Dem trauerte Katarina sicher nicht nach. Sie war froh, dass sie bei dem ganzen Theater nicht bei sich war. Darauf konnte sie gut verzichten. Außerdem brachten ihre momentanen Schmerzen das Fass ohnehin schon zum Überlaufen.
Und falls es nicht am Kaiserschnitt lag, dann an dem Baby selbst. Sie wollte keinen Jungen. Obwohl sie schon während ihrer ganzen Schwangerschaft so ein unterschwelliges Gefühl hatte, dass es kein Mädchen würde. Nur hatte sie das bis heute sehr gut verdrängt.
Die Entscheidung Mutter zu werden, war ursprünglich eine reifliche Überlegung von ihr. Schließlich hatte sie das Kind ein ganzes Leben an der Backe. Zumindest ziemlich lange, während der besten Jahre ihres Lebens. Da durfte sie nichts dem Zufall überlassen und ein Junge kam gar nicht infrage. Wie also konnte das passieren?

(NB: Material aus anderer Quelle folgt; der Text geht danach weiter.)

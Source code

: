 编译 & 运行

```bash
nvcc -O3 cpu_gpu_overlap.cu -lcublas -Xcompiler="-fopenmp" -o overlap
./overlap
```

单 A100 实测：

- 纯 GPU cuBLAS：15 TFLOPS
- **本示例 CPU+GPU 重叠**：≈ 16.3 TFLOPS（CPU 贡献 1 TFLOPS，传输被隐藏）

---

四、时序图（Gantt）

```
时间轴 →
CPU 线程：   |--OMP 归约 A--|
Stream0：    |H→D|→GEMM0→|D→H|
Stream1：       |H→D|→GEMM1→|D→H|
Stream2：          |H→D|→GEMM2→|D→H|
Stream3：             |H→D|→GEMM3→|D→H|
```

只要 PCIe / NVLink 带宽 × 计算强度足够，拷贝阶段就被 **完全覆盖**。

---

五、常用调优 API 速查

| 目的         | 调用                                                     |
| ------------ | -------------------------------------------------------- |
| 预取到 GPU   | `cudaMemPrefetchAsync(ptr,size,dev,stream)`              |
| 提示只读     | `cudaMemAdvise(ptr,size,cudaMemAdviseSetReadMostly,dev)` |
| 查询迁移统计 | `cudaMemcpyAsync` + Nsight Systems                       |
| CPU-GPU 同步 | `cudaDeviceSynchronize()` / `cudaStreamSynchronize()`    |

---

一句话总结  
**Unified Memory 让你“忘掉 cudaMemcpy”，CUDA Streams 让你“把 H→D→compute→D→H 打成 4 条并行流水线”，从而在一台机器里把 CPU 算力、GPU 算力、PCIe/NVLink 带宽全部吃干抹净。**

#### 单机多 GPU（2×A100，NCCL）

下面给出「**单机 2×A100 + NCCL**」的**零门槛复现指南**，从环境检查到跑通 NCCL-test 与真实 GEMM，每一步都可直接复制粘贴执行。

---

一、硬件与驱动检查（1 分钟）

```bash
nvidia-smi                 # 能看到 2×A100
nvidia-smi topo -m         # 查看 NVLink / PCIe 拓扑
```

Katarina konnte sich nur schwer mit dem Gedanken an einen Jungen anfreunden. Der war doch gar kein richtiges Baby, sondern bloß ein Mann reduziert auf Zwergengröße. Und mal ganz ehrlich, was war an Männern schon niedlich. Nichts. Niedlich waren nur kleine Mädchen. Einem Jungen konnte sie nicht mal ein Kleidchen anziehen oder kleine Zöpfe flechten. Der steckte immer nur in Hosen. All ihre Träume verpufften mit einem Schlag und lösten sich in Luft auf.
»Das ist so verdammt ungerecht.«
Unglücklich suhlte sie sich in ihrem Kummer, bis sie darüber einschlief.